>>>

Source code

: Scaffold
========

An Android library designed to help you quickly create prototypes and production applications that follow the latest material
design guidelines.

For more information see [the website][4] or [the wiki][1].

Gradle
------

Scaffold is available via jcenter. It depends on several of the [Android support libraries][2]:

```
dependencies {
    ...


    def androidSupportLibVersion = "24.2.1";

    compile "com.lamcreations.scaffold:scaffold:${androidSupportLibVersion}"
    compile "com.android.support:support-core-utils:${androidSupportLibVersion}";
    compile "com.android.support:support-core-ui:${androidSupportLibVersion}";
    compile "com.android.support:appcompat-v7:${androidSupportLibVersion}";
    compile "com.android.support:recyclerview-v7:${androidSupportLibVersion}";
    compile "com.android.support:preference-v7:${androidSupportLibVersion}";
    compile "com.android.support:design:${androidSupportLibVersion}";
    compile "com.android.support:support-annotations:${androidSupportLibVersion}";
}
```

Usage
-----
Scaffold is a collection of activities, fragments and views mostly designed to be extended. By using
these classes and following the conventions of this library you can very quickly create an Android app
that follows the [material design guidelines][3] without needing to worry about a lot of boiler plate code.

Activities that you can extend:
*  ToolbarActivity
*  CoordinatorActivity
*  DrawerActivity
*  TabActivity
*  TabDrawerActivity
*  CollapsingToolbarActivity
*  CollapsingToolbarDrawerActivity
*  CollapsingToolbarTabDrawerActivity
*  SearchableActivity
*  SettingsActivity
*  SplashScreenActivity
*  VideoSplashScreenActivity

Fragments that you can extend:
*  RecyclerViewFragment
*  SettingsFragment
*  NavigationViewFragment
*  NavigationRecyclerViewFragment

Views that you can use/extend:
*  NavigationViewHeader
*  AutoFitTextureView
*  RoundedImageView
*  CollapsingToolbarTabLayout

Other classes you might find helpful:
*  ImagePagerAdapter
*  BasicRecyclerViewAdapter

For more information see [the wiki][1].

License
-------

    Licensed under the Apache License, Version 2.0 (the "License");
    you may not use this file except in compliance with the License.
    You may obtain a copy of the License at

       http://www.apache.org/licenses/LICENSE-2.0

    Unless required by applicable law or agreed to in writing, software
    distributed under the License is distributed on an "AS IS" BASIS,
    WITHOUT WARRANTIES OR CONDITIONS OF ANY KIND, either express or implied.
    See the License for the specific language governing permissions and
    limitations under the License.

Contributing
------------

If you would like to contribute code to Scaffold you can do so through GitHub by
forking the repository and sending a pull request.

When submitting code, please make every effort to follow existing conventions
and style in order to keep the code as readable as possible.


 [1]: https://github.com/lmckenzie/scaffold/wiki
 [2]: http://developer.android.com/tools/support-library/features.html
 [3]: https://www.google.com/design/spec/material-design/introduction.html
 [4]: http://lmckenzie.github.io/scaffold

<<<

▸ What is being asked: Return a faithful copy of all the records above.

▸ Result for this exercise:
Source code

: Scaffold
========

An Android library designed to help you quickly create prototypes and production applications that follow the latest material
design guidelines.

For more information see [the website][4] or [the wiki][1].

Gradle
------

Scaffold is available via jcenter. It depends on several of the [Android support libraries][2]:

```
dependencies {
    ...


    def androidSupportLibVersion = "24.2.1";

    compile "com.lamcreations.scaffold:scaffold:${androidSupportLibVersion}"
    compile "com.android.support:support-core-utils:${androidSupportLibVersion}";
    compile "com.android.support:support-core-ui:${androidSupportLibVersion}";
    compile "com.android.support:appcompat-v7:${androidSupportLibVersion}";
    compile "com.android.support:recyclerview-v7:${androidSupportLibVersion}";
    compile "com.android.support:preference-v7:${androidSupportLibVersion}";
    compile "com.android.support:design:${androidSupportLibVersion}";
    compile "com.android.support:support-annotations:${androidSupportLibVersion}";
}
```

Usage
-----
Scaffold is a collection of activities, fragments and views mostly designed to be extended. By using
these classes and following the conventions of this library you can very quickly create an Android app
that follows the [material design guidelines][3] without needing to worry about a lot of boiler plate code.

Activities that you can extend:
*  ToolbarActivity
*  CoordinatorActivity
*  DrawerActivity
*  TabActivity
*  TabDrawerActivity
*  CollapsingToolbarActivity
*  CollapsingToolbarDrawerActivity
*  CollapsingToolbarTabDrawerActivity
*  SearchableActivity
*  SettingsActivity
*  SplashScreenActivity
*  VideoSplashScreenActivity

Fragments that you can extend:
*  RecyclerViewFragment
*  SettingsFragment
*  NavigationViewFragment
*  NavigationRecyclerViewFragment

Views that you can use/extend:
*  NavigationViewHeader
*  AutoFitTextureView
*  RoundedImageView
*  CollapsingToolbarTabLayout

Other classes you might find helpful:
*  ImagePagerAdapter
*  BasicRecyclerViewAdapter

For more information see [the wiki][1].

License
-------

    Licensed under the Apache License, Version 2.0 (the "License");
    you may not use this file except in compliance with the License.
    You may obtain a copy of the License at

       http://www.apache.org/licenses/LICENSE-2.0

    Unless required by applicable law or agreed to in writing, software
    distributed under the License is distributed on an "AS IS" BASIS,
    WITHOUT WARRANTIES OR CONDITIONS OF ANY KIND, either express or implied.
    See the License for the specific language governing permissions and
    limitations under the License.

Contributing
------------

If you would like to contribute code to Scaffold you can do so through GitHub by
forking the repository and sending a pull request.

When submitting code, please make every effort to follow existing conventions
and style in order to keep the code as readable as possible.


 [1]: https://github.com/lmckenzie/scaffold/wiki
 [2]: http://developer.android.com/tools/support-library/features.html
 [3]: https://www.google.com/design/spec/material-design/introduction.html
 [4]: http://lmckenzie.github.io/scaffold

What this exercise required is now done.